If Oregon be excluded from the estimate, there will still remain within the limits of Texas, New Mexico,
and California, 851,598 square miles, or 545,012,720 acres, being an addition equal to more than one third of all the territory owned by the
United States before their acquisition, and, including Oregon, nearly as great an extent of territory as the whole of Europe, Russia only
excepted. The Mississippi, so lately the frontier of our country, is now only its center.
With the addition of the late acquisitions, the United States are now estimated to be nearly as large
as the whole of Europe.

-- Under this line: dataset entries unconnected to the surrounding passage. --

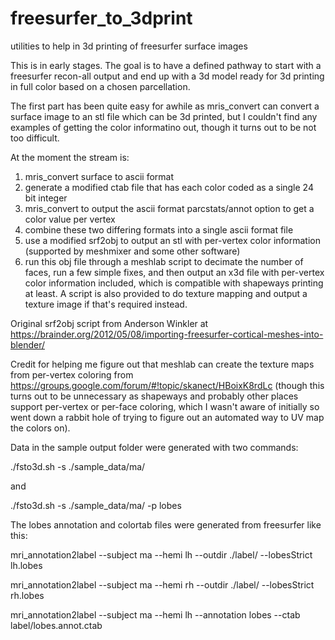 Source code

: # freesurfer_to_3dprint
utilities to help in 3d printing of freesurfer surface images

This is in early stages. The goal is to have a defined pathway to start with a freesurfer recon-all output and end up with a 3d model ready for 3d printing in full color based on a chosen parcellation.

The first part has been quite easy for awhile as mris_convert can convert a surface image to an stl file which can be 3d printed, but I couldn't find any examples of getting the color informatino out, though it turns out to be not too difficult.

At the moment the stream is:
   1. mris_convert surface to ascii format
   2. generate a modified ctab file that has each color coded as a single 24 bit integer
   3. mris_convert to output the ascii format parcstats/annot option to get a color value per vertex
   4. combine these two differing formats into a single ascii format file
   5. use a modified srf2obj to output an stl with per-vertex color information (supported by meshmixer and some other software)
   6. run this obj file through a meshlab script to decimate the number of faces, run a few simple fixes, and then output an x3d file with per-vertex color information included, which is compatible with shapeways printing at least. A script is also provided to do texture mapping and output a texture image if that's required instead.
   
Original srf2obj script from Anderson Winkler at https://brainder.org/2012/05/08/importing-freesurfer-cortical-meshes-into-blender/

Credit for helping me figure out that meshlab can create the texture maps from per-vertex coloring from https://groups.google.com/forum/#!topic/skanect/HBoixK8rdLc (though this turns out to be unnecessary as shapeways and probably other places support per-vertex or per-face coloring, which I wasn't aware of initially so went down a rabbit hole of trying to figure out an automated way to UV map the colors on).

Data in the sample output folder were generated with two commands:

./fsto3d.sh -s ./sample_data/ma/

and 

./fsto3d.sh -s ./sample_data/ma/ -p lobes

The lobes annotation and colortab files were generated from freesurfer like this:

mri_annotation2label --subject ma --hemi lh --outdir ./label/ --lobesStrict lh.lobes

mri_annotation2label --subject ma --hemi rh --outdir ./label/ --lobesStrict rh.lobes

mri_annotation2label --subject ma --hemi lh --annotation lobes --ctab label/lobes.annot.ctab

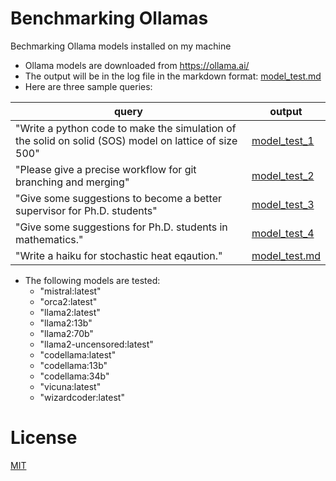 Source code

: # Benchmarking Ollamas
Bechmarking Ollama models installed on my machine

* Ollama models are downloaded from https://ollama.ai/
* The output will be in the log file in the markdown format: [model_test.md](model_test.md)
* Here are three sample queries:

| query                                                                                                 | output                          |
|-------------------------------------------------------------------------------------------------------|---------------------------------|
| "Write a python code to make the simulation of the solid on solid (SOS) model on lattice of size 500" | [model_test_1](model_test_1.md) |
| "Please give a precise workflow for git branching and merging"                                        | [model_test_2](model_test_2.md) |
| "Give some suggestions to become a better supervisor for Ph.D. students"                              | [model_test_3](model_test_3.md) |
| "Give some suggestions for Ph.D. students in mathematics."                                            | [model_test_4](model_test_4.md) |
| "Write a haiku for stochastic heat eqaution."                                                         | [model_test.md](model_test.md)  |

* The following models are tested:
  * "mistral:latest"
  * "orca2:latest"
  * "llama2:latest"
  * "llama2:13b"
  * "llama2:70b"
  * "llama2-uncensored:latest"
  * "codellama:latest"
  * "codellama:13b"
  * "codellama:34b"
  * "vicuna:latest"
  * "wizardcoder:latest"

# License
  [MIT](LICENSE)
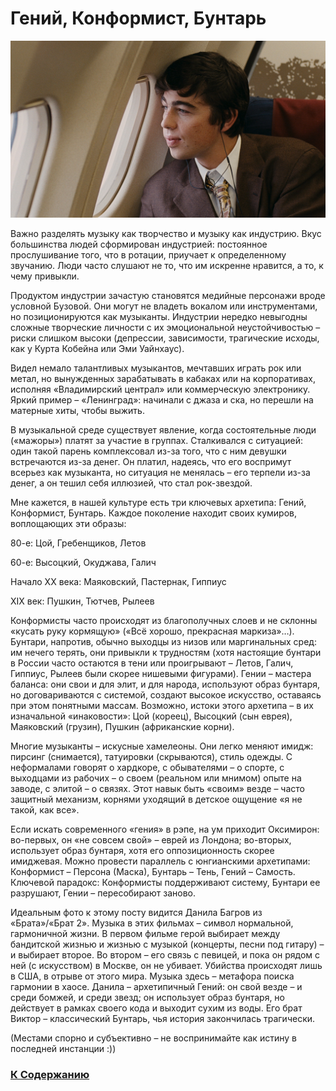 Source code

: # Гений, Конформист, Бунтарь

![](./img/brat.jpeg)

Важно разделять музыку как творчество и музыку как индустрию. Вкус большинства людей сформирован индустрией: постоянное прослушивание того, что в ротации, приучает к определенному звучанию. Люди часто слушают не то, что им искренне нравится, а то, к чему привыкли.

Продуктом индустрии зачастую становятся медийные персонажи вроде условной Бузовой. Они могут не владеть вокалом или инструментами, но позиционируются как музыканты. Индустрии нередко невыгодны сложные творческие личности с их эмоциональной неустойчивостью – риски слишком высоки (депрессии, зависимости, трагические исходы, как у Курта Кобейна или Эми Уайнхаус).

Видел немало талантливых музыкантов, мечтавших играть рок или метал, но вынужденных зарабатывать в кабаках или на корпоративах, исполняя «Владимирский централ» или коммерческую электронику. Яркий пример – «Ленинград»: начинали с джаза и ска, но перешли на матерные хиты, чтобы выжить.

В музыкальной среде существует явление, когда состоятельные люди («мажоры») платят за участие в группах. Сталкивался с ситуацией: один такой парень комплексовал из-за того, что с ним девушки встречаются из-за денег. Он платил, надеясь, что его воспримут всерьез как музыканта, но ситуация не менялась – его терпели из-за денег, а он тешил себя иллюзией, что стал рок-звездой.

Мне кажется, в нашей культуре есть три ключевых архетипа: Гений, Конформист, Бунтарь. Каждое поколение находит своих кумиров, воплощающих эти образы:

80-е: Цой, Гребенщиков, Летов

60-е: Высоцкий, Окуджава, Галич

Начало XX века: Маяковский, Пастернак, Гиппиус

XIX век: Пушкин, Тютчев, Рылеев

Конформисты часто происходят из благополучных слоев и не склонны «кусать руку кормящую» («Всё хорошо, прекрасная маркиза»…). Бунтари, напротив, обычно выходцы из низов или маргинальных сред: им нечего терять, они привыкли к трудностям (хотя настоящие бунтари в России часто остаются в тени или проигрывают – Летов, Галич, Гиппиус, Рылеев были скорее нишевыми фигурами). Гении – мастера баланса: они свои и для элит, и для народа, используют образ бунтаря, но договариваются с системой, создают высокое искусство, оставаясь при этом понятными массам. Возможно, истоки этого архетипа – в их изначальной «инаковости»: Цой (кореец), Высоцкий (сын еврея), Маяковский (грузин), Пушкин (африканские корни).

Многие музыканты – искусные хамелеоны. Они легко меняют имидж: пирсинг (снимается), татуировки (скрываются), стиль одежды. С неформалами говорят о хардкоре, с обывателями – о спорте, с выходцами из рабочих – о своем (реальном или мнимом) опыте на заводе, с элитой – о связях. Этот навык быть «своим» везде – часто защитный механизм, корнями уходящий в детское ощущение «я не такой, как все».

Если искать современного «гения» в рэпе, на ум приходит Оксимирон: во-первых, он «не совсем свой» – еврей из Лондона; во-вторых, использует образ бунтаря, хотя его оппозиционность скорее имиджевая. Можно провести параллель с юнгианскими архетипами: Конформист – Персона (Маска), Бунтарь – Тень, Гений – Самость. Ключевой парадокс: Конформисты поддерживают систему, Бунтари ее разрушают, Гении – пересобирают заново.

Идеальным фото к этому посту видится Данила Багров из «Брата»/«Брат 2». Музыка в этих фильмах – символ нормальной, гармоничной жизни. В первом фильме герой выбирает между бандитской жизнью и жизнью с музыкой (концерты, песни под гитару) – и выбирает второе. Во втором – его связь с певицей, и пока он рядом с ней (с искусством) в Москве, он не убивает. Убийства происходят лишь в США, в отрыве от этого мира. Музыка здесь – метафора поиска гармонии в хаосе. Данила – архетипичный Гений: он свой везде – и среди бомжей, и среди звезд; он использует образ бунтаря, но действует в рамках своего кода и выходит сухим из воды. Его брат Виктор – классический Бунтарь, чья история закончилась трагически.

(Местами спорно и субъективно – не воспринимайте как истину в последней инстанции :))

### [К Содержанию](https://ck-himiki.github.io/archetypes/)
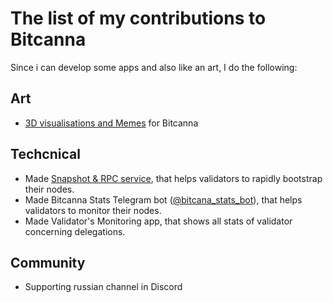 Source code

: # The list of my contributions to Bitcanna
Since i can develop some apps and also like an art, I do the following:

## Art
- [3D visualisations and Memes](https://disk.yandex.ru/d/NgJl455qZE9mZg) for Bitcanna

## Techcnical
- Made [Snapshot & RPC service](https://bc.paranorm.pro), that helps validators to rapidly bootstrap their nodes.
- Made Bitcanna Stats Telegram bot ([@bitcana_stats_bot](https://t.me/bitcana_stats_bot)), that helps validators to monitor their nodes.
- Made Validator's Monitoring app, that shows all stats of validator concerning delegations.

## Community
- Supporting russian channel in Discord
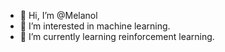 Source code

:- 👋 Hi, I’m @Melanol
- 👀 I’m interested in machine learning.
- 🌱 I’m currently learning reinforcement learning.
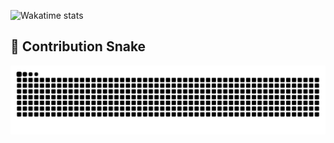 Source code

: ![Wakatime stats](https://github-readme-stats.vercel.app/api/wakatime?username=apheksha)

## 🐍 Contribution Snake

<picture>
  <source media="(prefers-color-scheme: dark)" srcset="https://raw.githubusercontent.com/apheksha/apheksha/output/github-contribution-grid-snake-dark.svg" />
  <source media="(prefers-color-scheme: light)" srcset="https://raw.githubusercontent.com/apheksha/apheksha/output/github-contribution-grid-snake.svg" />
  <img alt="github contribution grid snake animation" src="https://raw.githubusercontent.com/apheksha/apheksha/output/github-contribution-grid-snake.svg" />
</picture>


<!--
**apheksha/Apheksha** is a ✨ _special_ ✨ repository because its `README.md` (this file) appears on your GitHub profile.

Here are some ideas to get you started:

- 🔭 I’m currently working on ...
- 🌱 I’m currently learning ...
- 👯 I’m looking to collaborate on ...
- 🤔 I’m looking for help with ...
- 💬 Ask me about ...
- 📫 How to reach me: ...
- 😄 Pronouns: ...
- ⚡ Fun fact: ...
-->
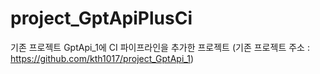 # project_GptApiPlusCi
기존 프로젝트 GptApi_1에 CI 파이프라인을 추가한 프로젝트
(기존 프로젝트 주소 : https://github.com/kth1017/project_GptApi_1)
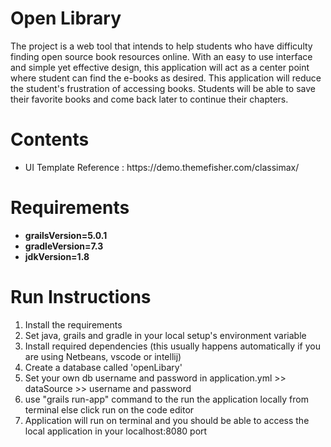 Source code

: # Open Library
The project is a web tool that intends to help students who have difficulty finding open source book resources online. With an easy to use interface and simple yet effective design, this application will act as a center point where student can find the e-books as desired. This application will reduce the student's frustration of accessing books. Students will be able to save their favorite books and come back later to continue their chapters.

# Contents
<ul>
<li>UI Template Reference : https://demo.themefisher.com/classimax/</li>
</ul>

# Requirements
<ul>
<li><b>grailsVersion=5.0.1</b></li>
<li><b>gradleVersion=7.3</b></li>
<li><b>jdkVersion=1.8</b></li>
</ul>

# Run Instructions
<ol>
<li>Install the requirements</li>
<li>Set java, grails and gradle in your local setup's environment variable</li>
<li>Install required dependencies (this usually happens automatically if you are using Netbeans, vscode or intellij)</li>
<li>Create a database called 'openLibary'</li>
<li>Set your own db username and password in application.yml >> dataSource >> username and password </li>
<li>use "grails run-app" command to the run the application locally from terminal else click run on the code editor</li>
<li> Application will run on terminal and you should be able to access the local application in your localhost:8080 port</li>
</ol>
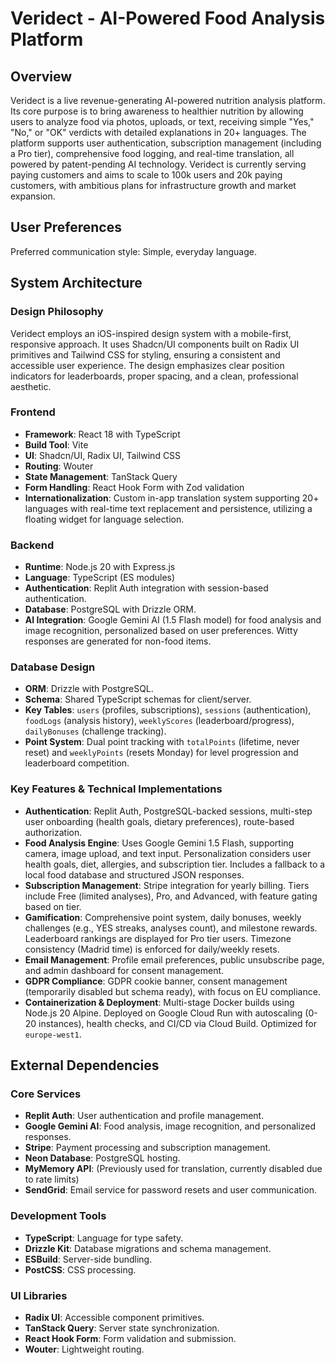 # Veridect - AI-Powered Food Analysis Platform

## Overview
Veridect is a live revenue-generating AI-powered nutrition analysis platform. Its core purpose is to bring awareness to healthier nutrition by allowing users to analyze food via photos, uploads, or text, receiving simple "Yes," "No," or "OK" verdicts with detailed explanations in 20+ languages. The platform supports user authentication, subscription management (including a Pro tier), comprehensive food logging, and real-time translation, all powered by patent-pending AI technology. Veridect is currently serving paying customers and aims to scale to 100k users and 20k paying customers, with ambitious plans for infrastructure growth and market expansion.

## User Preferences
Preferred communication style: Simple, everyday language.

## System Architecture

### Design Philosophy
Veridect employs an iOS-inspired design system with a mobile-first, responsive approach. It uses Shadcn/UI components built on Radix UI primitives and Tailwind CSS for styling, ensuring a consistent and accessible user experience. The design emphasizes clear position indicators for leaderboards, proper spacing, and a clean, professional aesthetic.

### Frontend
- **Framework**: React 18 with TypeScript
- **Build Tool**: Vite
- **UI**: Shadcn/UI, Radix UI, Tailwind CSS
- **Routing**: Wouter
- **State Management**: TanStack Query
- **Form Handling**: React Hook Form with Zod validation
- **Internationalization**: Custom in-app translation system supporting 20+ languages with real-time text replacement and persistence, utilizing a floating widget for language selection.

### Backend
- **Runtime**: Node.js 20 with Express.js
- **Language**: TypeScript (ES modules)
- **Authentication**: Replit Auth integration with session-based authentication.
- **Database**: PostgreSQL with Drizzle ORM.
- **AI Integration**: Google Gemini AI (1.5 Flash model) for food analysis and image recognition, personalized based on user preferences. Witty responses are generated for non-food items.

### Database Design
- **ORM**: Drizzle with PostgreSQL.
- **Schema**: Shared TypeScript schemas for client/server.
- **Key Tables**: `users` (profiles, subscriptions), `sessions` (authentication), `foodLogs` (analysis history), `weeklyScores` (leaderboard/progress), `dailyBonuses` (challenge tracking).
- **Point System**: Dual point tracking with `totalPoints` (lifetime, never reset) and `weeklyPoints` (resets Monday) for level progression and leaderboard competition.

### Key Features & Technical Implementations
- **Authentication**: Replit Auth, PostgreSQL-backed sessions, multi-step user onboarding (health goals, dietary preferences), route-based authorization.
- **Food Analysis Engine**: Uses Google Gemini 1.5 Flash, supporting camera, image upload, and text input. Personalization considers user health goals, diet, allergies, and subscription tier. Includes a fallback to a local food database and structured JSON responses.
- **Subscription Management**: Stripe integration for yearly billing. Tiers include Free (limited analyses), Pro, and Advanced, with feature gating based on tier.
- **Gamification**: Comprehensive point system, daily bonuses, weekly challenges (e.g., YES streaks, analyses count), and milestone rewards. Leaderboard rankings are displayed for Pro tier users. Timezone consistency (Madrid time) is enforced for daily/weekly resets.
- **Email Management**: Profile email preferences, public unsubscribe page, and admin dashboard for consent management.
- **GDPR Compliance**: GDPR cookie banner, consent management (temporarily disabled but schema ready), with focus on EU compliance.
- **Containerization & Deployment**: Multi-stage Docker builds using Node.js 20 Alpine. Deployed on Google Cloud Run with autoscaling (0-20 instances), health checks, and CI/CD via Cloud Build. Optimized for `europe-west1`.

## External Dependencies

### Core Services
- **Replit Auth**: User authentication and profile management.
- **Google Gemini AI**: Food analysis, image recognition, and personalized responses.
- **Stripe**: Payment processing and subscription management.
- **Neon Database**: PostgreSQL hosting.
- **MyMemory API**: (Previously used for translation, currently disabled due to rate limits)
- **SendGrid**: Email service for password resets and user communication.

### Development Tools
- **TypeScript**: Language for type safety.
- **Drizzle Kit**: Database migrations and schema management.
- **ESBuild**: Server-side bundling.
- **PostCSS**: CSS processing.

### UI Libraries
- **Radix UI**: Accessible component primitives.
- **TanStack Query**: Server state synchronization.
- **React Hook Form**: Form validation and submission.
- **Wouter**: Lightweight routing.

The extent of the sea-coast of Texas on the Gulf of Mexico is upward of 400 miles; of the coast of Upper California, on
the Pacific, of 970 miles; and of Oregon, including the Straits of Fuci, of 650 miles; making the whole extent of sea-coast on the Pacific 1620
miles, and the whole extent on both the Pacific and the Gulf of Mexico, 2,020 miles.
The length of the coast on the Atlantic, from the northern limits of the United States, round the Capes
of Florida to the Sabine on the eastern boundary of Texas, is estimated to be 3,100 miles, so that the addition of sea-coast, including Oregon,
is very nearly two-thirds as great as all we possessed before; and, excluding Oregon, is an addition of 1870 miles, being nearly equal to one
half of the extent of coast which we possessed before these acquisitions.
We have now three great maritime fronts—on the Atlantic, the Gulf of Mexico, and the Pacific, making,
in the whole, an extent of sea-coast exceeding 5,000 miles. This is the extent of the seacoast of the United States, not including bays, sounds,
and small irregularities of the main shore and of the sea islands. If these be included, the length of the
shore-line of coast, as estimated by the superintendent of the Coast Survey in his report, would be 33,063 miles."
The importance of the power of the United States being then firmly planted along the Pacific applies not only to the New
World, but also to the Old. Opposite to San Francisco, on the coast of that ocean, lie the wealthy but decrepit empires of China and Japan.
Numerous groups of islets stud the larger part of the intervening sea, and form convenient stepping-stones for the progress of commerce or
ambition. The intercourse of traffic between these ancient Asiatic monarchies and the young Anglo-American republic must be rapid and
extensive.
Any attempt of the Chinese or Japanese rulers to check it will only accelerate an armed collision. The
American will either buy or force his way. Between such populations as that of China and Japan on the one side, and that of the United States on
the other—the former haughty, formal, and insolent; the latter bold, intrusive, and unscrupulous—causes of quarrel must sooner or later
arise.
The results of such a quarrel cannot be doubted. America will scarcely imitate the forbearance shown by
England at the end of our late war with the Celestial Empire; and the conquests of China and Japan, by the fleets and armies of the United
States, are events which many now living are likely to witness.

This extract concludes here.